ZHUKOVSKY, Moscow Region -- The jamming equipment made by Aviakonversia is so effective against U.S. planes and missiles that it apparently provoked an angry phone call to the Kremlin from U.S. President George W. Bush in the first days of the Iraq war.

Russian officials do not seem to have forgotten the scandal and on Friday tried to shut down the company's stand at the Seventh Moscow Aviation and Space Show, MAKS 2005, said Aviakonversia director Oleg Antonov.

Perhaps the company's presence was simply too embarrassing, considering that the U.S. Air Force occupied a prominent place on the tarmac, displaying a B-1B bomber, F-15 and F-16 fighters, and two bulbous tanker planes used in mid-air refueling.

Three representatives of the Federal Industry Agency and the Federal Service for Technical and Export Control, which oversees the export of defense technology, unsuccessfully attempted to close the stand on the grounds that Aviakonversia had not received clearance from the Defense Ministry to showcase its product, Antonov said.

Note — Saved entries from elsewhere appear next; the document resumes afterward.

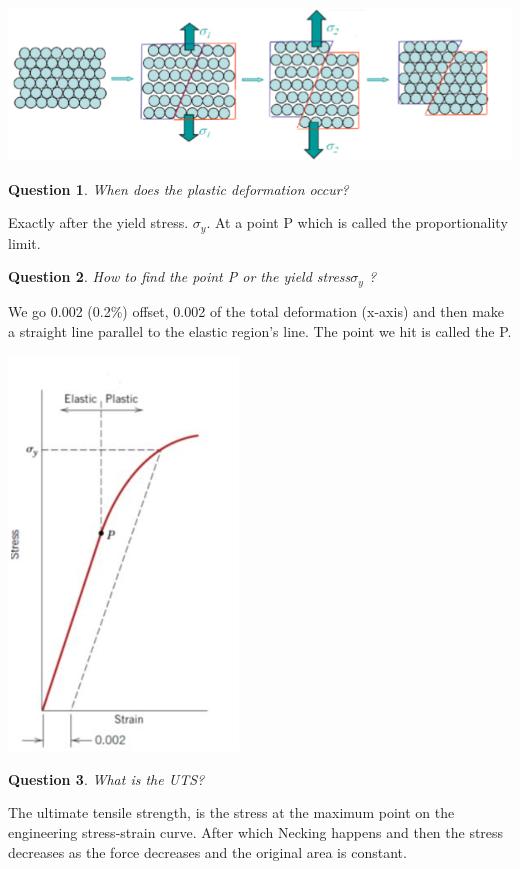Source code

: \documentclass[13]{article}
\newtheorem{exer}{Question}
\begin{document}
\begin{center}
\includegraphics[scale=0.5]{figures/3.png}
\end{center}
\begin{exer}
When does the plastic deformation occur?
\end{exer}
Exactly after the yield stress. $\sigma_y$. At a point P which is called the proportionality limit.
\begin{exer}
	How to find the point P or the yield stress$\sigma_y$ ?
\end{exer}
We go 0.002 (0.2\%) offset, 0.002 of the total deformation (x-axis) and then make a straight line parallel to the elastic region's line. The point we hit is called the P.
\begin{center}
\includegraphics[scale=0.5]{figures/4.png}
\end{center}
\begin{exer}
What is the UTS?
\end{exer}
The ultimate tensile strength, is the stress at the maximum point on the engineering stress-strain curve. After which Necking happens and then the stress decreases as the force decreases and the original area is constant. 
\end{document}
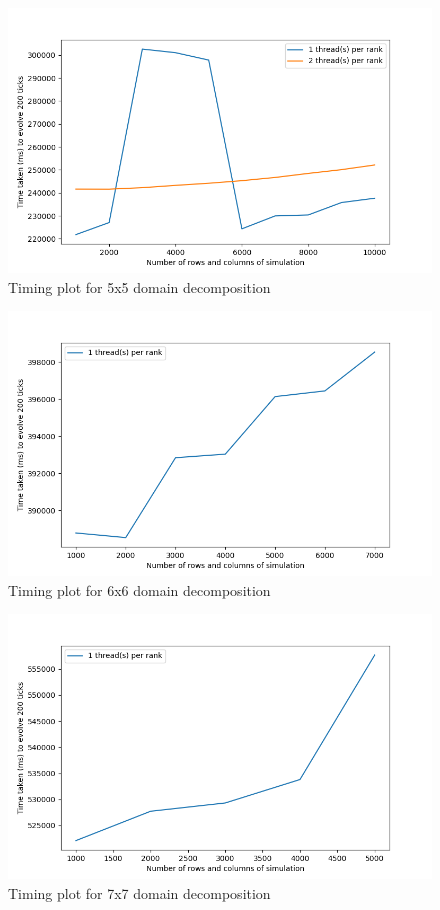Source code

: \documentclass[12pt]{article}
\begin{document}
\begin{figure}[hp]
    \includegraphics[scale=0.65, center]{figures/time_hybrid_r25_plot.png}
    \caption{Timing plot for 5x5 domain decomposition}
    \label{fig:time_r25}
\end{figure}

\begin{figure}[hp]
    \includegraphics[scale=0.65, center]{figures/time_hybrid_r36_plot.png}
    \caption{Timing plot for 6x6 domain decomposition}
    \label{fig:time_r36}
\end{figure}

\begin{figure}[hp]
    \includegraphics[scale=0.65, center]{figures/time_hybrid_r49_plot.png}
    \caption{Timing plot for 7x7 domain decomposition}
    \label{fig:time_r49}
\end{figure}
\end{document}
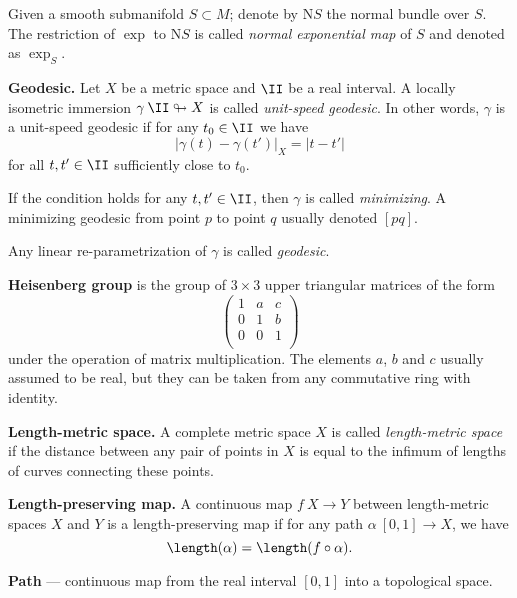 \begin{description}
Given a smooth submanifold $S\subset M$;
denote by $\mathrm{N} S$ the normal bundle over $S$.
The restriction of $\exp$ to $\mathrm{N} S$ is called \emph{normal exponential map} of $S$ and denoted as $\exp_S$. 

\item{\bf Geodesic.}\label{Geodesic} 
Let $X$ be a metric space and $\II$ be a real interval.
A locally isometric immersion $\gamma\:\II\looparrowright X$ is called \emph{unit-speed geodesic}.
In other words, $\gamma$ is a unit-speed geodesic
if for any $t_0\in\II$ we have 
$$|\gamma(t)-\gamma(t')|_X=|t-t'|$$ 
for all $t,t'\in\II$ sufficiently close to $t_0$.

If the condition holds for any $t,t'\in\II$, then $\gamma$ is called \emph{minimizing}.
A minimizing geodesic from point $p$ to point $q$ usually denoted $[pq]$.

Any linear re-parametrization of $\gamma$ is called \emph{geodesic}.

\item{\bf Heisenberg group}\label{Heisenberg group}
is the group of $3\times3$ upper triangular matrices of the form
\[\begin{pmatrix}
 1 & a & c\\
 0 & 1 & b\\
 0 & 0 & 1\\
\end{pmatrix}\]
under the operation of matrix multiplication. The elements $a$, $b$ and $c$ usually assumed to be real,
but they can be taken from any commutative ring with identity.


\item{\bf Length-metric space.}\label{Length-metric space} 
A complete metric space $X$ is called \emph{length-metric space} if the distance between any pair of points in $X$ is equal to the infimum of lengths of curves connecting these points. 




\item{\bf Length-preserving map.}\label{Length-preserving map} 
A continuous map $f\:X\to Y$ between 
length-metric spaces 
$X$ and $Y$ is a length-preserving map if for any path $\alpha\:[0,1]\to X$, we have 
$$\length(\alpha)=\length(f\circ\alpha).$$



\item{\bf Path}\label{Path} --- continuous map from the real interval $[0,1]$ into a topological space. 





\end{description}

The government representatives, concealing their ID badges, did not allow this reporter to be present during their conversation with Antonov.

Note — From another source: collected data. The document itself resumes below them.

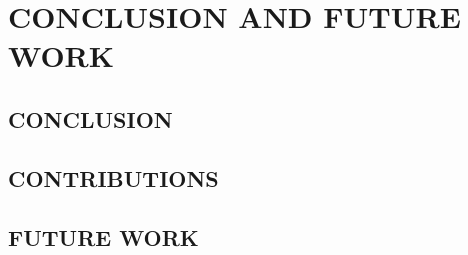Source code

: \chapter{CONCLUSION AND FUTURE WORK}

\section{CONCLUSION}

\section{CONTRIBUTIONS}

\section{FUTURE WORK}
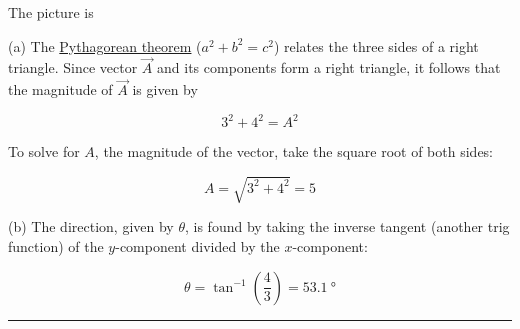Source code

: \documentclass[main-physics.tex]{subfiles}
\begin{document}
\Solution The picture is

\begin{figure}[h!]
    \centering
{}
\end{figure}

(a) The \href{https://mathworld.wolfram.com/PythagoreanTheorem.html}{Pythagorean theorem} ($a^2 + b^2 = c^2$) relates the three sides of a right triangle. Since vector $\vec{A}$ and its components form a right triangle, it follows that the magnitude of $\vec{A}$ is given by

\begin{equation*}
    3^2 + 4^2 = A^2
\end{equation*}

To solve for $A$, the magnitude of the vector, take the square root of both sides:

\begin{equation*}
    A = \sqrt{3^2 + 4^2} = 5
\end{equation*}

(b) The direction, given by $\theta$, is found by taking the inverse tangent (another trig function) of the $y$-component divided by the $x$-component:

\begin{equation*}
    \theta = \tan^{-1}\left(\frac{4}{3}\right) = \SI{53.1}{\degree}
\end{equation*}

\hrule

\clearpage
\end{document}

"They demanded we pack up, but we have the right to be here -- we paid the rent for this stall," Antonov said after the meeting. "We have made the product using our own money and do not need the approval from the Defense Ministry, a grocery director or a banya director."

The Federal Industry Agency was unavailable for comment over the weekend.

Aviakonversia, which makes devices that jam the global positioning systems used in navigation, caused a storm of protest from Washington in the early days of the Iraq war in March 2003.

Antonov, who for 24 years worked in the State Research Institute of Aviation Systems developing defense systems for planes, founded Aviakonversia with a dozen staffers in 1992.

The company developed jammers that interfere with GPS signals and were apparently used by Iraqi forces during the U.S.-led invasion.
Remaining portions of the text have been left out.